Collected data
══════════════════════════════
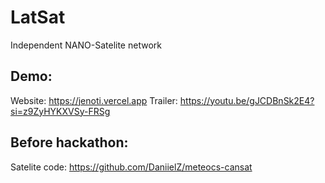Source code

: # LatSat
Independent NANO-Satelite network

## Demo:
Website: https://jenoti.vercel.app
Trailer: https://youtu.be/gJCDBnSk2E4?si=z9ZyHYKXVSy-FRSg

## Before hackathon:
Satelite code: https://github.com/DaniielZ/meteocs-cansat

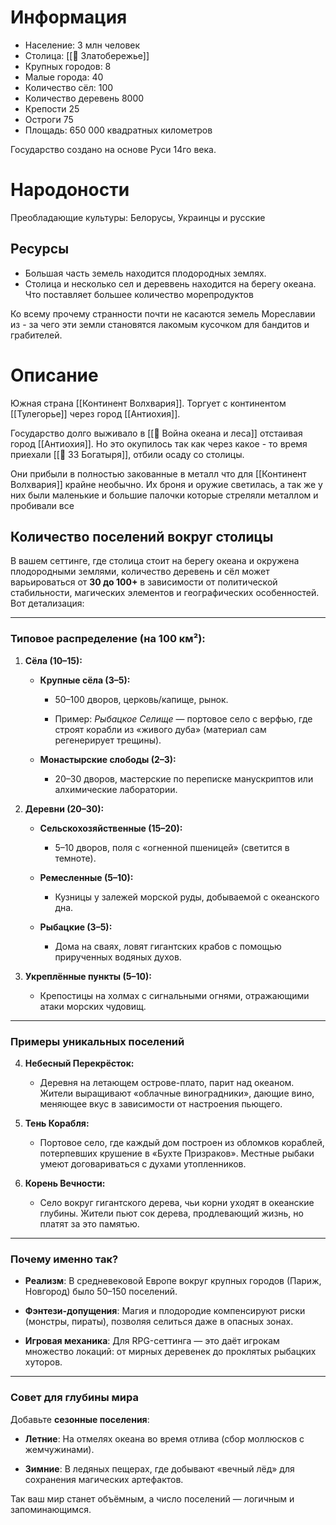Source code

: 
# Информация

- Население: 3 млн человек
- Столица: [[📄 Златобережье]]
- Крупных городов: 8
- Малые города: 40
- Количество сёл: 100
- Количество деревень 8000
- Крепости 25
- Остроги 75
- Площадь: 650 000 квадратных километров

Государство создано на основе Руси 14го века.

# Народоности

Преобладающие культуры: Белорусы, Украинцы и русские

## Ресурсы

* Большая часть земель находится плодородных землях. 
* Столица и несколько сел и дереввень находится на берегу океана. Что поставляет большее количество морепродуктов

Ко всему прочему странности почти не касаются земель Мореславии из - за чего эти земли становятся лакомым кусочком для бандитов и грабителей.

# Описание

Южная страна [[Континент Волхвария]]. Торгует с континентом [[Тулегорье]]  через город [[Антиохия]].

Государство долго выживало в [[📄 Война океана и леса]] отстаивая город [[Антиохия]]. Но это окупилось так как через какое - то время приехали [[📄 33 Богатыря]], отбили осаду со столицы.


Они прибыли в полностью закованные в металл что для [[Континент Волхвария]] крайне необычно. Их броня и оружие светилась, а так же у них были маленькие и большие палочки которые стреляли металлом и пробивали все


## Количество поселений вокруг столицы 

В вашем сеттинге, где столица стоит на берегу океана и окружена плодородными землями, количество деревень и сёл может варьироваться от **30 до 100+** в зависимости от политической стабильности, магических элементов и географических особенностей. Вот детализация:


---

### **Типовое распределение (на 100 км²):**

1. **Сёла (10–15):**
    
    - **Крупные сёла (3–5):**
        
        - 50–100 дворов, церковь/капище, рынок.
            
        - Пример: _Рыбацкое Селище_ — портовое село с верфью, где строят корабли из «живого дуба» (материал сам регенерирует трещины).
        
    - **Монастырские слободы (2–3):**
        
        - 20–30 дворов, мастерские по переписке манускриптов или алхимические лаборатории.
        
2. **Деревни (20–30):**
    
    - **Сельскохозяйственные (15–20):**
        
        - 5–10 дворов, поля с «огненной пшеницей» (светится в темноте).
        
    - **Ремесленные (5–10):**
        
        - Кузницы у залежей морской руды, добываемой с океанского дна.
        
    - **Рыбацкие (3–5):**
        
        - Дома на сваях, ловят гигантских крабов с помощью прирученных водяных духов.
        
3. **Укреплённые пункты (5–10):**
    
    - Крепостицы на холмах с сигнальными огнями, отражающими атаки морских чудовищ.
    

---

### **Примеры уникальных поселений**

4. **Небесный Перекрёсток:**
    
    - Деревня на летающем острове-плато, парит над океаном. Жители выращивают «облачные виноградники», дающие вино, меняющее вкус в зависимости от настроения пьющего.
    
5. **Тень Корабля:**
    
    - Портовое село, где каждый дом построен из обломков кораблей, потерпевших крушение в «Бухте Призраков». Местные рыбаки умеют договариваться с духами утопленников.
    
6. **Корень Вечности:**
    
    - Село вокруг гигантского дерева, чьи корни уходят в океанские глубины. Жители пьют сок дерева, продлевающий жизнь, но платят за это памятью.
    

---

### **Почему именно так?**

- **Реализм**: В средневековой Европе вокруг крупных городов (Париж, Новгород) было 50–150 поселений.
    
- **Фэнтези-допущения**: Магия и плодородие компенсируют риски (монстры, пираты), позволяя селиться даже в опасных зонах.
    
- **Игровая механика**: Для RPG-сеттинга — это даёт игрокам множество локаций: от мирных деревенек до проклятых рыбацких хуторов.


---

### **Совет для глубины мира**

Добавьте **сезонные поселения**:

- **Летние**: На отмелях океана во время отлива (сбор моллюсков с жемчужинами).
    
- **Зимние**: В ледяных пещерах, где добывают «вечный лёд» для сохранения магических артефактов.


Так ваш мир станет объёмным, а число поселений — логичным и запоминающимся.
══════════════════════════════
▶ GOAL OF THE EXERCISE
The task calls for duplicating the data exactly, with no images kept.

▶ WRITTEN SOLUTION
Source code

: # LatSat
Independent NANO-Satelite network

## Demo:
Website: https://jenoti.vercel.app
Trailer: https://youtu.be/gJCDBnSk2E4?si=z9ZyHYKXVSy-FRSg

## Before hackathon:
Satelite code: https://github.com/DaniielZ/meteocs-cansat

Source code

: 
# Информация

- Население: 3 млн человек
- Столица: [[📄 Златобережье]]
- Крупных городов: 8
- Малые города: 40
- Количество сёл: 100
- Количество деревень 8000
- Крепости 25
- Остроги 75
- Площадь: 650 000 квадратных километров

Государство создано на основе Руси 14го века.

# Народоности

Преобладающие культуры: Белорусы, Украинцы и русские

## Ресурсы

* Большая часть земель находится плодородных землях. 
* Столица и несколько сел и дереввень находится на берегу океана. Что поставляет большее количество морепродуктов

Ко всему прочему странности почти не касаются земель Мореславии из - за чего эти земли становятся лакомым кусочком для бандитов и грабителей.

# Описание

Южная страна [[Континент Волхвария]]. Торгует с континентом [[Тулегорье]]  через город [[Антиохия]].

Государство долго выживало в [[📄 Война океана и леса]] отстаивая город [[Антиохия]]. Но это окупилось так как через какое - то время приехали [[📄 33 Богатыря]], отбили осаду со столицы.


Они прибыли в полностью закованные в металл что для [[Континент Волхвария]] крайне необычно. Их броня и оружие светилась, а так же у них были маленькие и большие палочки которые стреляли металлом и пробивали все


## Количество поселений вокруг столицы 

В вашем сеттинге, где столица стоит на берегу океана и окружена плодородными землями, количество деревень и сёл может варьироваться от **30 до 100+** в зависимости от политической стабильности, магических элементов и географических особенностей. Вот детализация:


---

### **Типовое распределение (на 100 км²):**

1. **Сёла (10–15):**
    
    - **Крупные сёла (3–5):**
        
        - 50–100 дворов, церковь/капище, рынок.
            
        - Пример: _Рыбацкое Селище_ — портовое село с верфью, где строят корабли из «живого дуба» (материал сам регенерирует трещины).
        
    - **Монастырские слободы (2–3):**
        
        - 20–30 дворов, мастерские по переписке манускриптов или алхимические лаборатории.
        
2. **Деревни (20–30):**
    
    - **Сельскохозяйственные (15–20):**
        
        - 5–10 дворов, поля с «огненной пшеницей» (светится в темноте).
        
    - **Ремесленные (5–10):**
        
        - Кузницы у залежей морской руды, добываемой с океанского дна.
        
    - **Рыбацкие (3–5):**
        
        - Дома на сваях, ловят гигантских крабов с помощью прирученных водяных духов.
        
3. **Укреплённые пункты (5–10):**
    
    - Крепостицы на холмах с сигнальными огнями, отражающими атаки морских чудовищ.
    

---

### **Примеры уникальных поселений**

4. **Небесный Перекрёсток:**
    
    - Деревня на летающем острове-плато, парит над океаном. Жители выращивают «облачные виноградники», дающие вино, меняющее вкус в зависимости от настроения пьющего.
    
5. **Тень Корабля:**
    
    - Портовое село, где каждый дом построен из обломков кораблей, потерпевших крушение в «Бухте Призраков». Местные рыбаки умеют договариваться с духами утопленников.
    
6. **Корень Вечности:**
    
    - Село вокруг гигантского дерева, чьи корни уходят в океанские глубины. Жители пьют сок дерева, продлевающий жизнь, но платят за это памятью.
    

---

### **Почему именно так?**

- **Реализм**: В средневековой Европе вокруг крупных городов (Париж, Новгород) было 50–150 поселений.
    
- **Фэнтези-допущения**: Магия и плодородие компенсируют риски (монстры, пираты), позволяя селиться даже в опасных зонах.
    
- **Игровая механика**: Для RPG-сеттинга — это даёт игрокам множество локаций: от мирных деревенек до проклятых рыбацких хуторов.


---

### **Совет для глубины мира**

Добавьте **сезонные поселения**:

- **Летние**: На отмелях океана во время отлива (сбор моллюсков с жемчужинами).
    
- **Зимние**: В ледяных пещерах, где добывают «вечный лёд» для сохранения магических артефактов.


Так ваш мир станет объёмным, а число поселений — логичным и запоминающимся.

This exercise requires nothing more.